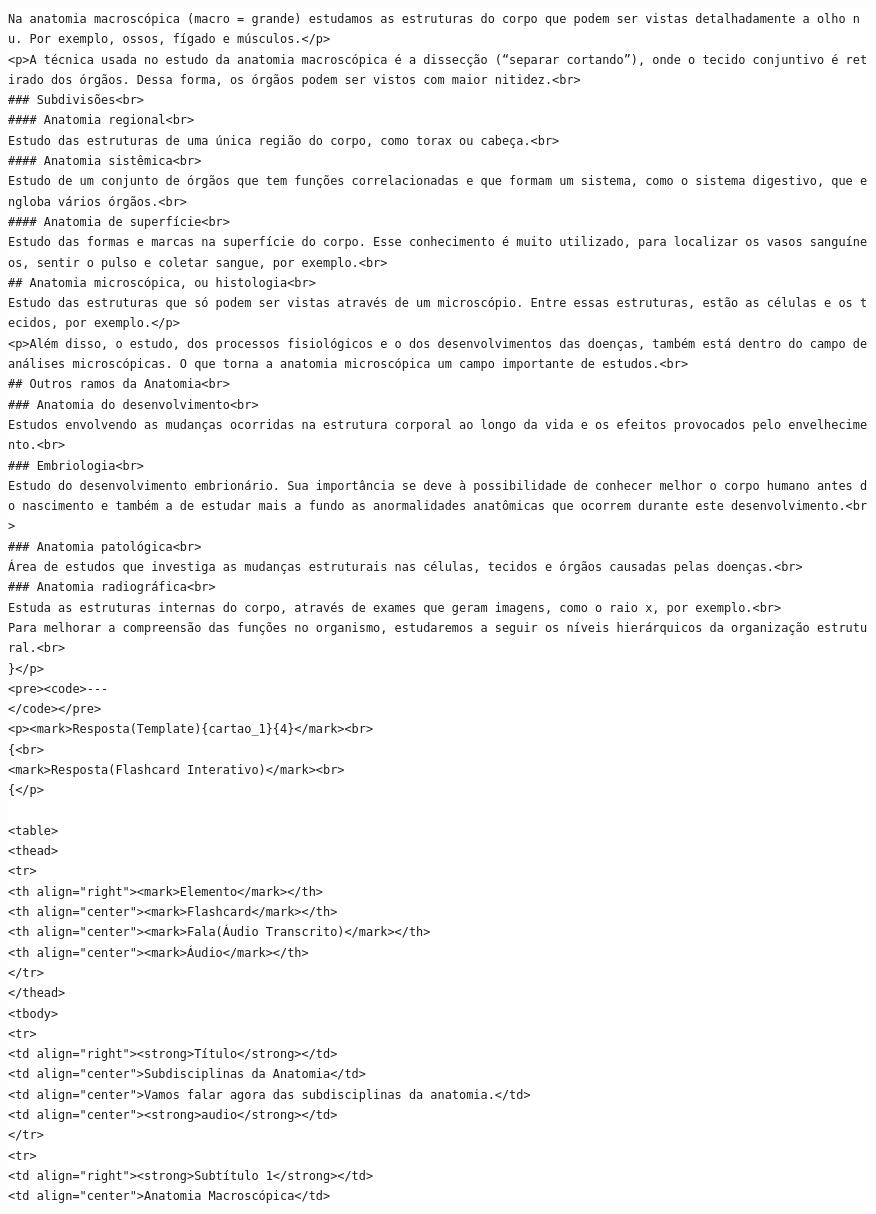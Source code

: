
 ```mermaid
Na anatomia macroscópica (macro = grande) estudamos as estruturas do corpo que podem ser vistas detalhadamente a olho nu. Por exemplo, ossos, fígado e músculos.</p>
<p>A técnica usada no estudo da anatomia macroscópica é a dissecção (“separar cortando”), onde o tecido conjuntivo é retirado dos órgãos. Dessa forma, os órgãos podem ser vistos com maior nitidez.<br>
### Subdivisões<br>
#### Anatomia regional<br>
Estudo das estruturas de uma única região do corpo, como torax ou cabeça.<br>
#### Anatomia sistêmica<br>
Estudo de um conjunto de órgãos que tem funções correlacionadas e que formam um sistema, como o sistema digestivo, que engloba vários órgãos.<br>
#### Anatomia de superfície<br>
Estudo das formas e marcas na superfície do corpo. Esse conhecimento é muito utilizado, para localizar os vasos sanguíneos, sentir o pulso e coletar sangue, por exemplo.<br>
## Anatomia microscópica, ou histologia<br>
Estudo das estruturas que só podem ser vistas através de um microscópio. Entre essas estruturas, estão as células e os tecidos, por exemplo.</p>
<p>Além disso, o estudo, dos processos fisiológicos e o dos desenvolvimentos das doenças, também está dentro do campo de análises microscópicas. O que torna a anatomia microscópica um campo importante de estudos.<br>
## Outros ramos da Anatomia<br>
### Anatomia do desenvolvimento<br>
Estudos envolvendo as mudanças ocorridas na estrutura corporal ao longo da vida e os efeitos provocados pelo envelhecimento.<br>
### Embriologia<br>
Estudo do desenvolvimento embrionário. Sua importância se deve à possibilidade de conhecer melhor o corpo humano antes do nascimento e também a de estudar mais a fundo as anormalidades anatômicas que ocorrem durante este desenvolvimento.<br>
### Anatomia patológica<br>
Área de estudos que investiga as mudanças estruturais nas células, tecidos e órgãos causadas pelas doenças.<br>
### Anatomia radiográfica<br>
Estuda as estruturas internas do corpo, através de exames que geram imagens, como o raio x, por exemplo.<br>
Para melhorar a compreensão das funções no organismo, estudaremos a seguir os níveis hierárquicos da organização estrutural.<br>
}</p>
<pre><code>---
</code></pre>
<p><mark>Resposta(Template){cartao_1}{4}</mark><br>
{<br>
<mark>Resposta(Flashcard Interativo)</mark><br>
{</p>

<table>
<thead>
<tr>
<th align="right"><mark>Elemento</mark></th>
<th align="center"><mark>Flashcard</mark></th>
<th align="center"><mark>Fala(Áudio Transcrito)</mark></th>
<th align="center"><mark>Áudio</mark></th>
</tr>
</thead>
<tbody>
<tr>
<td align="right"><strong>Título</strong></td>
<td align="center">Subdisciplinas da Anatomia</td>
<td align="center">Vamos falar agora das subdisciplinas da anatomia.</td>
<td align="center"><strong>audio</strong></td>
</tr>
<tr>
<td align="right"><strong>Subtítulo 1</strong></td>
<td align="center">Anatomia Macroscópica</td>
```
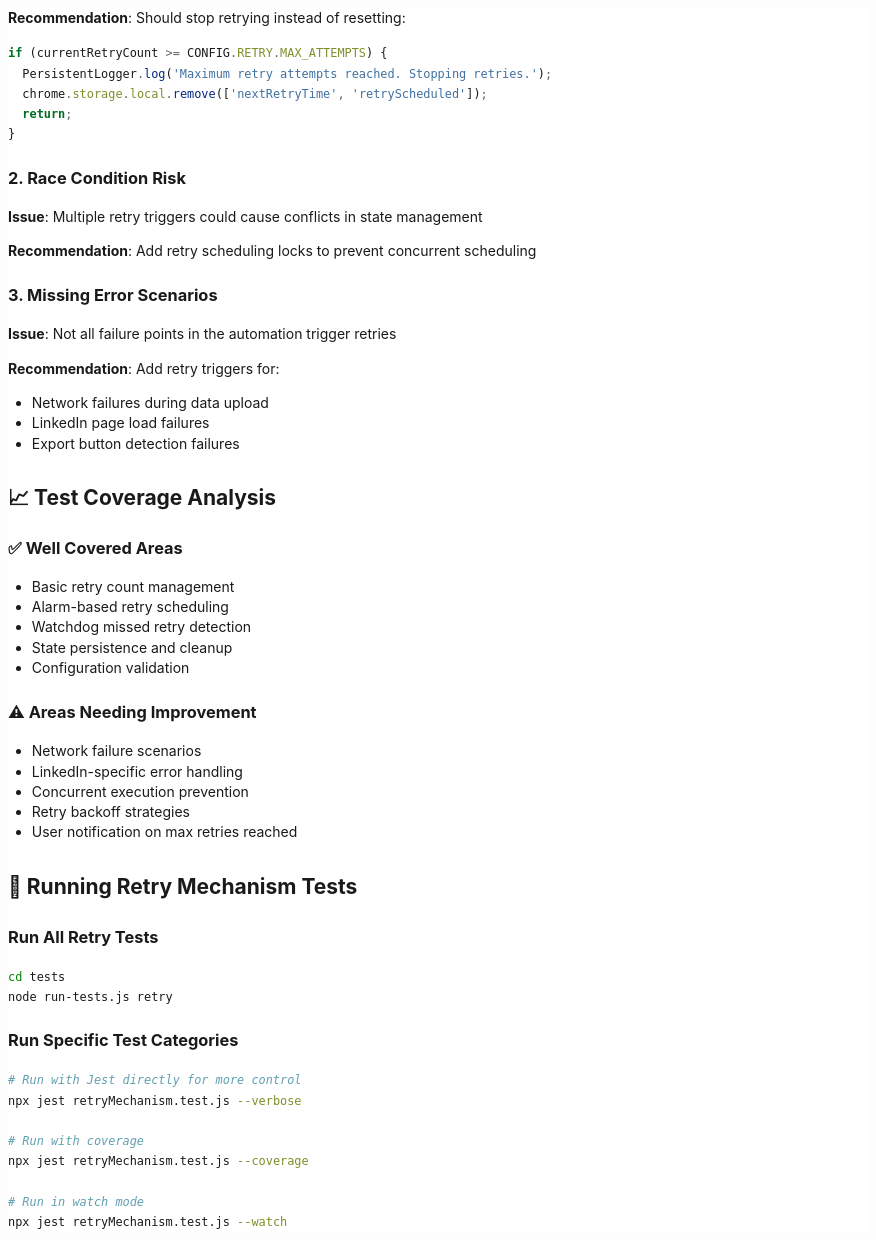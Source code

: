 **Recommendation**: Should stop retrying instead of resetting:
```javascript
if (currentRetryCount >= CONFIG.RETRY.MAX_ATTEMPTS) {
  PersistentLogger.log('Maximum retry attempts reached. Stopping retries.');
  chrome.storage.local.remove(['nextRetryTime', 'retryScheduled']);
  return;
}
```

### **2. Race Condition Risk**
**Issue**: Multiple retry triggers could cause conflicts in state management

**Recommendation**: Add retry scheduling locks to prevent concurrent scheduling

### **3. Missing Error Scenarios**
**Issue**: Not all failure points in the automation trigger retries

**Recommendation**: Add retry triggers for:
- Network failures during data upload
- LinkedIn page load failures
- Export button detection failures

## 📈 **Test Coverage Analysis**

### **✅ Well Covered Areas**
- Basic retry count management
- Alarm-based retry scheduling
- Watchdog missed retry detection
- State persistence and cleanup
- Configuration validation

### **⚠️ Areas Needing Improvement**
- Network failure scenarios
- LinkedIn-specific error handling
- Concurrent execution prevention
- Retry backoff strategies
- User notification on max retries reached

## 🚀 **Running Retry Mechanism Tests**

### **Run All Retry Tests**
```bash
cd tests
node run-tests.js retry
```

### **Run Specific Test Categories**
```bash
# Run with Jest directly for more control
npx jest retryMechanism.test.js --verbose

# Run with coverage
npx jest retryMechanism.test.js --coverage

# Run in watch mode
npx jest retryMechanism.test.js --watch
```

::::

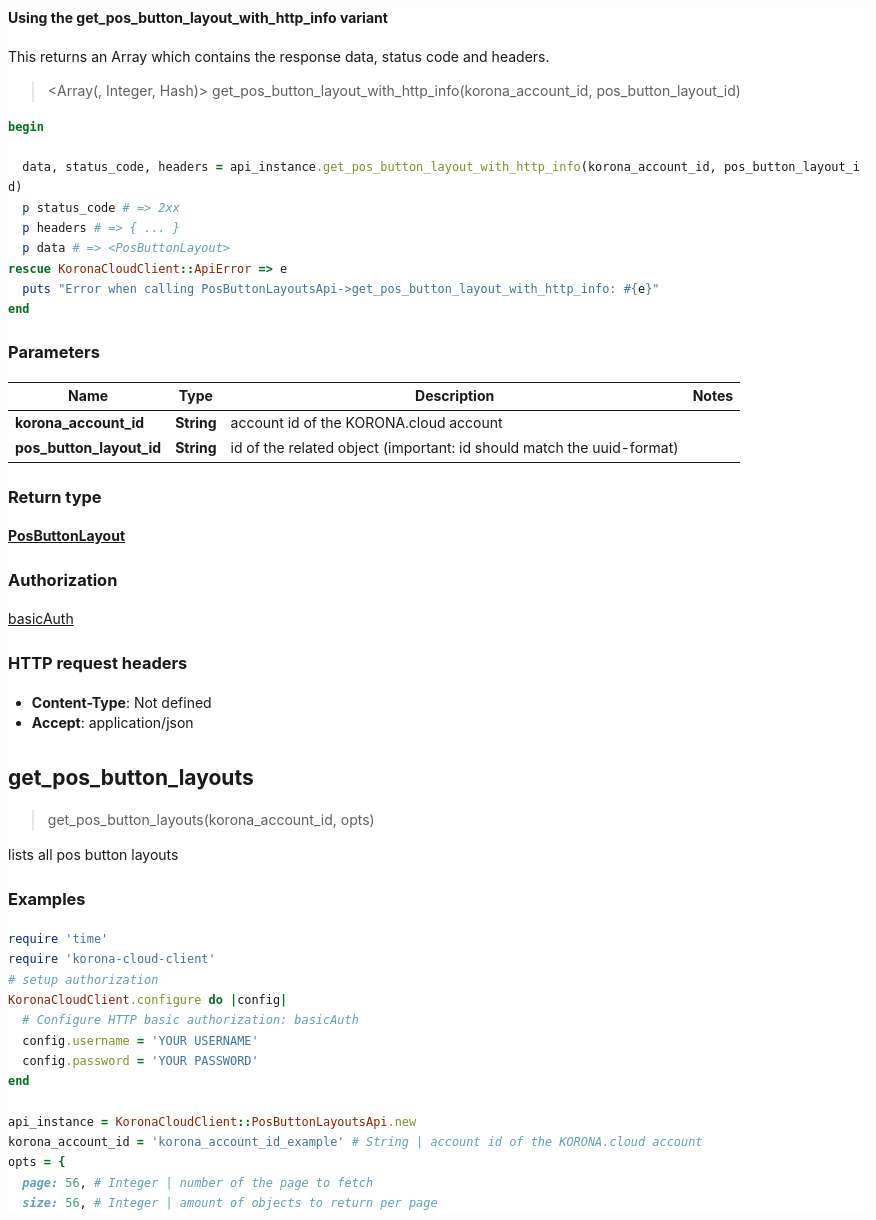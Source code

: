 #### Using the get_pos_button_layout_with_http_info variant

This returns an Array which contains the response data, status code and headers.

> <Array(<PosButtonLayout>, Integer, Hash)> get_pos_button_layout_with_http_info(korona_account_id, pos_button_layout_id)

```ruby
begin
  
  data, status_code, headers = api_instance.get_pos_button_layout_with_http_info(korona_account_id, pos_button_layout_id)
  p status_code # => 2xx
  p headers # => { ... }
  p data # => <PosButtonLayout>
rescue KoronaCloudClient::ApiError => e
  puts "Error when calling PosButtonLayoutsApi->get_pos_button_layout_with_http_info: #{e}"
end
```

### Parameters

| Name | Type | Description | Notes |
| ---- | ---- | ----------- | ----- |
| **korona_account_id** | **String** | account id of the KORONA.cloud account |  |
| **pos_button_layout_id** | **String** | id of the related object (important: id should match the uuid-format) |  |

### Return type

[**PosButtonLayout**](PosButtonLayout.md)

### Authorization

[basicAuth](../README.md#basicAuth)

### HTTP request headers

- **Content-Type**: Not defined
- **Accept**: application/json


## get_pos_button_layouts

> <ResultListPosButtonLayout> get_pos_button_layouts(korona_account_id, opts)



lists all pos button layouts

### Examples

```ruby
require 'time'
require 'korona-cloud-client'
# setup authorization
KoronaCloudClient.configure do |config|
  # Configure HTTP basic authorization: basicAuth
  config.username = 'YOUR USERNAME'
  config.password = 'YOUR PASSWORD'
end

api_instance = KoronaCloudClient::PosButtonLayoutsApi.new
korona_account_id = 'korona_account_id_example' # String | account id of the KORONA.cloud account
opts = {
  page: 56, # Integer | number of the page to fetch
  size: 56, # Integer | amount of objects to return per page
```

::::

[What the task requires] Using the material above, count how many lines include the word "basicAuth" and answer with only that figure.

[Result for this exercise] 2